[Collected data]
%%

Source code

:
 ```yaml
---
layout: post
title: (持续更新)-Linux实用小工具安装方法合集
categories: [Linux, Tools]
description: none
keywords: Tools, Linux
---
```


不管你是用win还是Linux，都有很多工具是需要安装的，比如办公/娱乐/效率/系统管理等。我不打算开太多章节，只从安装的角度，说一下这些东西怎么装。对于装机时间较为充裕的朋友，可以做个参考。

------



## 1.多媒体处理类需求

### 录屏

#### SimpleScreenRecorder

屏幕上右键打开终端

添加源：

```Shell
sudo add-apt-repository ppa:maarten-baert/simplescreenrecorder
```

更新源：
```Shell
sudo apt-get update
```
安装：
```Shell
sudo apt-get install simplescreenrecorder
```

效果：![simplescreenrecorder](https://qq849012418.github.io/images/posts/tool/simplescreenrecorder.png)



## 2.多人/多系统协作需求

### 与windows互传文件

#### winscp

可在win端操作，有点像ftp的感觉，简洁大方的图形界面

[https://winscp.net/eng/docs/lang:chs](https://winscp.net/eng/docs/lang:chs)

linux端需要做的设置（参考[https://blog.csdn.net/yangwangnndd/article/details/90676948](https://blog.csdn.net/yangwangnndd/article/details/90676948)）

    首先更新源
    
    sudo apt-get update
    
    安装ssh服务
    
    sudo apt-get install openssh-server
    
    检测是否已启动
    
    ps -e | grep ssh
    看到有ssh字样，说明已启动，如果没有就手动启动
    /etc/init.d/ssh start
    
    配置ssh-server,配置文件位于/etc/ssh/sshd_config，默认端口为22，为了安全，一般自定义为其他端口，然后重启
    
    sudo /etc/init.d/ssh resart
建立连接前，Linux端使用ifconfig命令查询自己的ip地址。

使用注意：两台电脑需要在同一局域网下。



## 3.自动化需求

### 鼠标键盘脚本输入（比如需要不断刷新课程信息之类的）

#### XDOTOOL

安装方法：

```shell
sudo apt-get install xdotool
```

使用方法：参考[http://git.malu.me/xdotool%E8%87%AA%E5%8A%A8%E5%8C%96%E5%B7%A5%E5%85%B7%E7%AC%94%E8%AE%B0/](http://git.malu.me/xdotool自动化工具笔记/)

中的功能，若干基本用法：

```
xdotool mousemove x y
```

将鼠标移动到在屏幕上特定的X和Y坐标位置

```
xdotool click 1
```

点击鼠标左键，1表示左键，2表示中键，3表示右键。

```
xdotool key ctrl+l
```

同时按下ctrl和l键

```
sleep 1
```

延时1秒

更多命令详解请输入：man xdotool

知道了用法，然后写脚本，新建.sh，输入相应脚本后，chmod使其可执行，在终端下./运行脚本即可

%%

### What the exercise asks:
What you write should match, character for character, the lines from the one with "同时按下ctrl和l键" to the end of the data, both included.

### Solution to the problem:
同时按下ctrl和l键

```
sleep 1
```

延时1秒

更多命令详解请输入：man xdotool

知道了用法，然后写脚本，新建.sh，输入相应脚本后，chmod使其可执行，在终端下./运行脚本即可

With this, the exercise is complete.